> Information provided
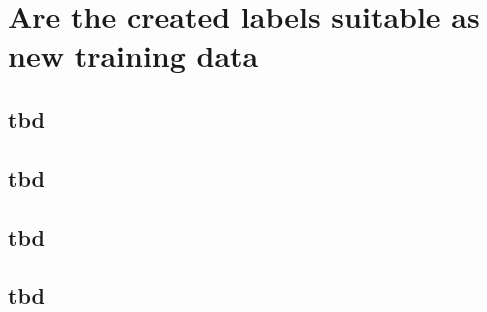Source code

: 
\section{Are the created labels suitable as new training data}\label{ord:ch5:sec5}


\subsection{tbd}\label{ord:ch5:sec5:subsec1}

\subsection{tbd}\label{ord:ch5:sec5:subsec2}

\subsection{tbd}\label{ord:ch5:sec5:subsec3}

\subsection{tbd}\label{ord:ch5:sec5:subsec4}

> Work required
Nothing but the lines from the line that contains "the created labels" to the last line of the records above should appear in the answer; please copy them exactly.

> Response below
\section{Are the created labels suitable as new training data}\label{ord:ch5:sec5}


\subsection{tbd}\label{ord:ch5:sec5:subsec1}

\subsection{tbd}\label{ord:ch5:sec5:subsec2}

\subsection{tbd}\label{ord:ch5:sec5:subsec3}

\subsection{tbd}\label{ord:ch5:sec5:subsec4}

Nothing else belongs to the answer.